Top of Extracted information

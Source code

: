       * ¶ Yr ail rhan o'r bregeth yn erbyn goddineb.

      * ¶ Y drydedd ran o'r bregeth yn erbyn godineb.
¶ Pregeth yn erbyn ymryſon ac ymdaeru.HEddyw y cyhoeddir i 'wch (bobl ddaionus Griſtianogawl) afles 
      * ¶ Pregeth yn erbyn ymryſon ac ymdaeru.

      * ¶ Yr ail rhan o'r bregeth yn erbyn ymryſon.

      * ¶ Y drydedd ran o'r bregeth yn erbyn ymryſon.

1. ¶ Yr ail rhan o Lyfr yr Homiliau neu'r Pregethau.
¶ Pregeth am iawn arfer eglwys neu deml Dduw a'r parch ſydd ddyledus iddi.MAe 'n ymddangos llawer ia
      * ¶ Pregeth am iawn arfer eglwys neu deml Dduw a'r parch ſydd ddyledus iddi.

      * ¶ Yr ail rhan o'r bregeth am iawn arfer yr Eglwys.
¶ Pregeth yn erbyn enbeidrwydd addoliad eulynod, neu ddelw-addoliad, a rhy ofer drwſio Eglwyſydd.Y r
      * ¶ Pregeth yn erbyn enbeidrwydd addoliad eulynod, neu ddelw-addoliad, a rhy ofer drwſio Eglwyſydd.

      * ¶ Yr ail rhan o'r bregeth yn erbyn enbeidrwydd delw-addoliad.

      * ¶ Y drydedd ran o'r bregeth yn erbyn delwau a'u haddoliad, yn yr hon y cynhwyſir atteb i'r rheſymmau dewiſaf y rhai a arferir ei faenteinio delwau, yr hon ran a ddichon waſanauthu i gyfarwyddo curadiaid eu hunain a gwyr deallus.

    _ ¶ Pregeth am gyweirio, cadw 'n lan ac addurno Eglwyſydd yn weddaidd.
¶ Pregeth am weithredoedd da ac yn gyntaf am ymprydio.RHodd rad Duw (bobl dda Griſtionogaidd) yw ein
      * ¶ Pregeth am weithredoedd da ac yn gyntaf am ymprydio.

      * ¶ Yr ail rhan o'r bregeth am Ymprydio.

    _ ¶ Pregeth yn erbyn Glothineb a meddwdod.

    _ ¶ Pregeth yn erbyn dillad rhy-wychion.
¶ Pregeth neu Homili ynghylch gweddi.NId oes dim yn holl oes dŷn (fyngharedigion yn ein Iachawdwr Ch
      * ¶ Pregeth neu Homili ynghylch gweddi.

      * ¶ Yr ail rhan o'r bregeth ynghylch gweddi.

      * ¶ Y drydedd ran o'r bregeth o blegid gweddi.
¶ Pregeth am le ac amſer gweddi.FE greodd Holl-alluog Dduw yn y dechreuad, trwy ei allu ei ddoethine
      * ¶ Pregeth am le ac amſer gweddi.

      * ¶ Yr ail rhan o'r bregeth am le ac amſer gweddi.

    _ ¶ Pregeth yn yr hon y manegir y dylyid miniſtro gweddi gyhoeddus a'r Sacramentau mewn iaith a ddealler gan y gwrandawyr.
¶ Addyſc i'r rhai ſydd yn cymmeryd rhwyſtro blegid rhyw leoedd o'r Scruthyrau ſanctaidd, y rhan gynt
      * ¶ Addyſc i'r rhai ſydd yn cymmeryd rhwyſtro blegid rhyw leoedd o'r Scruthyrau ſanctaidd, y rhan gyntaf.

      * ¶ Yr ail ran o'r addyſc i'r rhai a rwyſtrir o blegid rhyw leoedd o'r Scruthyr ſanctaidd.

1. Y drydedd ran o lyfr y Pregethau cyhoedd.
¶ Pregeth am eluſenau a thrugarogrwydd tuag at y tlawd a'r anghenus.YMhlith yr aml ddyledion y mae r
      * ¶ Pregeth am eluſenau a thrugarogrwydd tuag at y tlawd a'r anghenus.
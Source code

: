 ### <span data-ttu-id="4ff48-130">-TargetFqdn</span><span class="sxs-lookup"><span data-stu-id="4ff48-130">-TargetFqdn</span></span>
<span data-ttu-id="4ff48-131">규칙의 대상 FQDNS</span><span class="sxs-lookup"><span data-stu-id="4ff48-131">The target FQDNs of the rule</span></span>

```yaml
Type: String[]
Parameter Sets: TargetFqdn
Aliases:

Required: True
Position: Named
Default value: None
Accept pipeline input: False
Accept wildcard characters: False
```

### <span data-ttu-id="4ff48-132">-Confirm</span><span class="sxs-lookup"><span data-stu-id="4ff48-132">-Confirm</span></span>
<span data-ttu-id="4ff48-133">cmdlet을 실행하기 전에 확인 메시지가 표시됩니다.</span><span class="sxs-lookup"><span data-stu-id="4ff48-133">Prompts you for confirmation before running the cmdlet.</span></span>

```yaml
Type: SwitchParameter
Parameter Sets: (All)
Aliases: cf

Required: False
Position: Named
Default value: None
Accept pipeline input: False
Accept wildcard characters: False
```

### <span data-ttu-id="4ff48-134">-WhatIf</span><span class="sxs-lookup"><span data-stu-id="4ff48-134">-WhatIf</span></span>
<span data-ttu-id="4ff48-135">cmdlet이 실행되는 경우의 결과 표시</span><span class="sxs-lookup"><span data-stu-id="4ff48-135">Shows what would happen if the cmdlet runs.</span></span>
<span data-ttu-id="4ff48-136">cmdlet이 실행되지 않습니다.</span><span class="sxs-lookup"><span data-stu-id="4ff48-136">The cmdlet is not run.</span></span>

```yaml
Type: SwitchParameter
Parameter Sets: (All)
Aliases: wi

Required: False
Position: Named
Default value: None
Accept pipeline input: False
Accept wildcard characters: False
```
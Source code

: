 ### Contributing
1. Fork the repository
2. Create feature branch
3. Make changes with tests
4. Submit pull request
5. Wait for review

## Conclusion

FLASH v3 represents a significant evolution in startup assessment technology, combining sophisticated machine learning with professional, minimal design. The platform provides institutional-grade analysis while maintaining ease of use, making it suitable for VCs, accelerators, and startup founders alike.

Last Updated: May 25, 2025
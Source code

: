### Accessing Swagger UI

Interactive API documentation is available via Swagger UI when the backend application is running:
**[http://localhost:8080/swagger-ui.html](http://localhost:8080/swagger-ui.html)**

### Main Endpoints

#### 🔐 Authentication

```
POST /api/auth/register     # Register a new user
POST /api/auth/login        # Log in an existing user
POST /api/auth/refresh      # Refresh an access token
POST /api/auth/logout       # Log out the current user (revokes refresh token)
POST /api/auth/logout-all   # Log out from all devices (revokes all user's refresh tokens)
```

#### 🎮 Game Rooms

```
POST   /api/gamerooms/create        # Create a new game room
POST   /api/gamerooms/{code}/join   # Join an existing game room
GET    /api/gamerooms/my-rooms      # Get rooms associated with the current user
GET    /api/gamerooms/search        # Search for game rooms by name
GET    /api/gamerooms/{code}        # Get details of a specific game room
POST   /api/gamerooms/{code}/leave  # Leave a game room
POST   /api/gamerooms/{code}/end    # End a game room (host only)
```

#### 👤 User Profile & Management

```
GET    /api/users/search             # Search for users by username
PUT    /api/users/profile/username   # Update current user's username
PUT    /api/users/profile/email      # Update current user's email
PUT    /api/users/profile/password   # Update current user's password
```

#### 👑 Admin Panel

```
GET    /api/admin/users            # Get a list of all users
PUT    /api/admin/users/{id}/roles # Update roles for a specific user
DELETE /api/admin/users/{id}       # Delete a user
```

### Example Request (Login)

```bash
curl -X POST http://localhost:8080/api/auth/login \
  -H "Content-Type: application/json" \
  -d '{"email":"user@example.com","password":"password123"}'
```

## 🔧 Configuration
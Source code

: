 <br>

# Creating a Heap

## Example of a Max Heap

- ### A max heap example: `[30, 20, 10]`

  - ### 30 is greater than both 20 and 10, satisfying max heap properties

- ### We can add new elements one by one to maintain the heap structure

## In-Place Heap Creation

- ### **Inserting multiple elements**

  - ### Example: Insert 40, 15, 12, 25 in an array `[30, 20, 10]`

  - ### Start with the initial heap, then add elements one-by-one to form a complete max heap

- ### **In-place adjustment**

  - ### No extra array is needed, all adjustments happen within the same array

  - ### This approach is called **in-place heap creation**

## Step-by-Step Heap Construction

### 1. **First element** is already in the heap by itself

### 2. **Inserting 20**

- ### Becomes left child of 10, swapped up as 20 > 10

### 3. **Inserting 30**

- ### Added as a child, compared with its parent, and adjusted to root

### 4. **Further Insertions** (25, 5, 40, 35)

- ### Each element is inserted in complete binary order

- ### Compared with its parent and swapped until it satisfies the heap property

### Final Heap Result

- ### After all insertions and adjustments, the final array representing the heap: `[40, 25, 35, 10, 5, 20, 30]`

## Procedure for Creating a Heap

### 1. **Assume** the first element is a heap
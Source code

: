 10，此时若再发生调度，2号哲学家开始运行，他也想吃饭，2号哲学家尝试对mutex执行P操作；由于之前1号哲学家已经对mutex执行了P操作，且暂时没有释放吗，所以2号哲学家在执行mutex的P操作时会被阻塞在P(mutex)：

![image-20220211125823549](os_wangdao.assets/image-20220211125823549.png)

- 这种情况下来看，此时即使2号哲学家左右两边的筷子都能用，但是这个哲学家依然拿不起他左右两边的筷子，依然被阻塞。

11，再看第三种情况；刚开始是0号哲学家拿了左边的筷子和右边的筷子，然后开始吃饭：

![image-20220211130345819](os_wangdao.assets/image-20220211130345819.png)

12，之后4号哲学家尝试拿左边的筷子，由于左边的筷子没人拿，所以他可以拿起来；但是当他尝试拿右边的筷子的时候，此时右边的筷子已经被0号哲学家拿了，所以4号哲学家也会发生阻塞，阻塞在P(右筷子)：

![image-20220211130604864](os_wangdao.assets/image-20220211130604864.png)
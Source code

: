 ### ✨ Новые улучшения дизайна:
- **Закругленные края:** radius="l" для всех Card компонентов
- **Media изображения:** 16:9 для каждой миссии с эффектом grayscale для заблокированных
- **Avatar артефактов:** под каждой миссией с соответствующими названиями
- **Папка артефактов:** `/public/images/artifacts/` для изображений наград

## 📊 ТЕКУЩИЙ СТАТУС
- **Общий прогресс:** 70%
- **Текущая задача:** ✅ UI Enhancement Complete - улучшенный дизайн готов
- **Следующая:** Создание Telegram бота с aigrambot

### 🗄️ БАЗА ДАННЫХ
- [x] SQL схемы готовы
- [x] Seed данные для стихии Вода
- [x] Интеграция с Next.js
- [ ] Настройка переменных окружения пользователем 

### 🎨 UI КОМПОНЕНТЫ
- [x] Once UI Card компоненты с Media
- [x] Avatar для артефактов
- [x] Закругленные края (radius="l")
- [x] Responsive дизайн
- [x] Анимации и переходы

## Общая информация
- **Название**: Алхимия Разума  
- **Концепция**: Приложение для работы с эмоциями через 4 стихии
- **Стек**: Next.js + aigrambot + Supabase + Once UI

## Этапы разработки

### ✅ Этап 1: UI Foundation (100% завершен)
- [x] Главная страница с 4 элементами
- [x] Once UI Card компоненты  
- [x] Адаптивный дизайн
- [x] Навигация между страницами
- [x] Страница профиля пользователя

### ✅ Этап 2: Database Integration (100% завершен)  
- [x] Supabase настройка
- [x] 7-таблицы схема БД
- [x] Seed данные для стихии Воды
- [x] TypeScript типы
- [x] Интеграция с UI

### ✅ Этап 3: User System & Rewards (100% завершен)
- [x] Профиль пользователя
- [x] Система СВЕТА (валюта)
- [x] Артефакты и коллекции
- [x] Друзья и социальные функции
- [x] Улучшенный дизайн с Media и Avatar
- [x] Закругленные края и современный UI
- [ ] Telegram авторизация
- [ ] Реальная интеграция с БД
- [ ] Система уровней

Bottom of Extracted information

» Problem statement:
Once the line with "- **Папка артефактов:**" is found in the records above, print exactly that line and every line after it through the line with "- [x] Страница профиля пользователя".

» Response area:
- **Папка артефактов:** `/public/images/artifacts/` для изображений наград

## 📊 ТЕКУЩИЙ СТАТУС
- **Общий прогресс:** 70%
- **Текущая задача:** ✅ UI Enhancement Complete - улучшенный дизайн готов
- **Следующая:** Создание Telegram бота с aigrambot

### 🗄️ БАЗА ДАННЫХ
- [x] SQL схемы готовы
- [x] Seed данные для стихии Вода
- [x] Интеграция с Next.js
- [ ] Настройка переменных окружения пользователем 

### 🎨 UI КОМПОНЕНТЫ
- [x] Once UI Card компоненты с Media
- [x] Avatar для артефактов
- [x] Закругленные края (radius="l")
- [x] Responsive дизайн
- [x] Анимации и переходы

## Общая информация
- **Название**: Алхимия Разума  
- **Концепция**: Приложение для работы с эмоциями через 4 стихии
- **Стек**: Next.js + aigrambot + Supabase + Once UI

## Этапы разработки

### ✅ Этап 1: UI Foundation (100% завершен)
- [x] Главная страница с 4 элементами
- [x] Once UI Card компоненты  
- [x] Адаптивный дизайн
- [x] Навигация между страницами
- [x] Страница профиля пользователя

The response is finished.